**What is needed**:
Pull every line containing "public" from the listing below.
╔══
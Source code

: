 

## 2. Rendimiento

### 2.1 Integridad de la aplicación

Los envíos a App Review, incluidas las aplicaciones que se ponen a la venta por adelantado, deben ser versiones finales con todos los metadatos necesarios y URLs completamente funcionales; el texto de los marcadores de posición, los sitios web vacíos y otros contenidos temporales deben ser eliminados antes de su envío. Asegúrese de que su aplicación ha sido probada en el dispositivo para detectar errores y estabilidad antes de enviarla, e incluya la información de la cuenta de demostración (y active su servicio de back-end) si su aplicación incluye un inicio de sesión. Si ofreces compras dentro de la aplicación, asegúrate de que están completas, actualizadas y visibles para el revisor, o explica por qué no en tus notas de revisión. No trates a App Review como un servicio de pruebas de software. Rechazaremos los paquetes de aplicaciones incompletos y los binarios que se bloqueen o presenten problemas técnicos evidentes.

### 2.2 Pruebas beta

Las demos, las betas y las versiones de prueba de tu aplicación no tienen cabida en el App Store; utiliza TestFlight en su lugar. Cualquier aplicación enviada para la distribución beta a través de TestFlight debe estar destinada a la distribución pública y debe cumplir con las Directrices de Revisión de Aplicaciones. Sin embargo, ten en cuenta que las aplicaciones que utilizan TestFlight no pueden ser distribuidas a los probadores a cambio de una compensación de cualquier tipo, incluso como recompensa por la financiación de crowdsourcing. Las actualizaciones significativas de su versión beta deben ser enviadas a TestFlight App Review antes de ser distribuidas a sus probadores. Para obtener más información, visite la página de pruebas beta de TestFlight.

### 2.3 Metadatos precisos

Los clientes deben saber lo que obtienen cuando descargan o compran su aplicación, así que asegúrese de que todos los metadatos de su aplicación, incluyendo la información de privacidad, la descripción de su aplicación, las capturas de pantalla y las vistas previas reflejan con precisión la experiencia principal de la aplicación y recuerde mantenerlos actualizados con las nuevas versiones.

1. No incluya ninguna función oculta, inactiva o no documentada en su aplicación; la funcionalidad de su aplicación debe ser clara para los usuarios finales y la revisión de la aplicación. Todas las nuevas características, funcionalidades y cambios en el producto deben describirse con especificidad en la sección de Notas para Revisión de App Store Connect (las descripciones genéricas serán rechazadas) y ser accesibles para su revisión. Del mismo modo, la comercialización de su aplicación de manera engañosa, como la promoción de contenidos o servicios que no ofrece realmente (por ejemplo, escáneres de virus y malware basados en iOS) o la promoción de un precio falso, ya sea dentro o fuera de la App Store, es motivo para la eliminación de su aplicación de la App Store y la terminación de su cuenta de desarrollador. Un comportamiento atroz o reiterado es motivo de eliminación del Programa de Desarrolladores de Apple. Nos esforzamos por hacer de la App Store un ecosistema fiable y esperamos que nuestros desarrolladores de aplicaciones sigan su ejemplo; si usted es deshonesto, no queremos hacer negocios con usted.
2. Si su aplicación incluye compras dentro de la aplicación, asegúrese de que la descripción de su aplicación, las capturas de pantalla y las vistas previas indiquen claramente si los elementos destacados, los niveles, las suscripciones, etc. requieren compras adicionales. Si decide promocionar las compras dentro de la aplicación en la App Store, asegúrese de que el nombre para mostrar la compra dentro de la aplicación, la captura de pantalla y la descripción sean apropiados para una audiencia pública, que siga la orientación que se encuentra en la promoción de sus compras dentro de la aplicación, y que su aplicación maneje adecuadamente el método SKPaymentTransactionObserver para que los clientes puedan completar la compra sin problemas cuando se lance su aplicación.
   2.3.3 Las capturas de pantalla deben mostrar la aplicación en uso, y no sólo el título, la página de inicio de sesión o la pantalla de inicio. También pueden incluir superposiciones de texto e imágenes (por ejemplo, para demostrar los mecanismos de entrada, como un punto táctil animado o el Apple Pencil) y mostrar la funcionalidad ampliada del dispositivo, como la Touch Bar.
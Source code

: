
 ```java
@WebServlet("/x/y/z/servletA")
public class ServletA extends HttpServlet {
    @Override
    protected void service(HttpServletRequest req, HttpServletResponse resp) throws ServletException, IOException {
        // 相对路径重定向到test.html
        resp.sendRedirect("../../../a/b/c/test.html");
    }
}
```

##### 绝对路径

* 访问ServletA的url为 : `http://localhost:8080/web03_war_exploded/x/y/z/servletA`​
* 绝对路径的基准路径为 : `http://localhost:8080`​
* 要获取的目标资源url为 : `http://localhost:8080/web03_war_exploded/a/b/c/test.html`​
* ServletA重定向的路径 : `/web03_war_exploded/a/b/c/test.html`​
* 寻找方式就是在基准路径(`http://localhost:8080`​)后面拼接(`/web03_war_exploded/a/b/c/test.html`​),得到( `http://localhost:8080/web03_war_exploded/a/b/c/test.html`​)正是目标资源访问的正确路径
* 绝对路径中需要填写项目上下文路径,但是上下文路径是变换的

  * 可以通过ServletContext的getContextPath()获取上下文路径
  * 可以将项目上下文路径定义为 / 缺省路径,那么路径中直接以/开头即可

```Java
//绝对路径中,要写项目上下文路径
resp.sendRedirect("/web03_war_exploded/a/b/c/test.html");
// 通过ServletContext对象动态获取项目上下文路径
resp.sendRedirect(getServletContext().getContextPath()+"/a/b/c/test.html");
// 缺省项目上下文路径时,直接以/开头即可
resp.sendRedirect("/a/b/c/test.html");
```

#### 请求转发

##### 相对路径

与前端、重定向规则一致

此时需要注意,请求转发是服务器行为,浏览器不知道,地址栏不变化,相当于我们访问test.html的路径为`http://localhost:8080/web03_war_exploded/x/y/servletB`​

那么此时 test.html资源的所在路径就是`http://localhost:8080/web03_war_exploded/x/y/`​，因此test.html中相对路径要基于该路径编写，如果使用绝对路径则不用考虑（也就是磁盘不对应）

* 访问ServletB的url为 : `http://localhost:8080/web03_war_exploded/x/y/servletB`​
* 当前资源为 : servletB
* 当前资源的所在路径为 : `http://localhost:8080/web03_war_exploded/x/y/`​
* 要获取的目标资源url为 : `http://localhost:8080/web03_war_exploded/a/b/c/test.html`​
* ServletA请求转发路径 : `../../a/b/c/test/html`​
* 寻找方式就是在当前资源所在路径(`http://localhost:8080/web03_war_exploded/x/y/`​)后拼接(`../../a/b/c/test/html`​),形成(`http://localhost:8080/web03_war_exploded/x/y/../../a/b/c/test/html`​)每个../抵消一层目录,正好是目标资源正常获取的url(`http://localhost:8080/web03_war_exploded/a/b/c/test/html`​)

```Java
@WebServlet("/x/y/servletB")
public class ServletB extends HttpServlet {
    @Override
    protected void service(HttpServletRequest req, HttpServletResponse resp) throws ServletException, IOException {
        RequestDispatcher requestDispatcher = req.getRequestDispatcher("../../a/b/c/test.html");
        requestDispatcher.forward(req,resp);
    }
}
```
╚══
**Reply to the task**:
public class ServletA extends HttpServlet {
public class ServletB extends HttpServlet {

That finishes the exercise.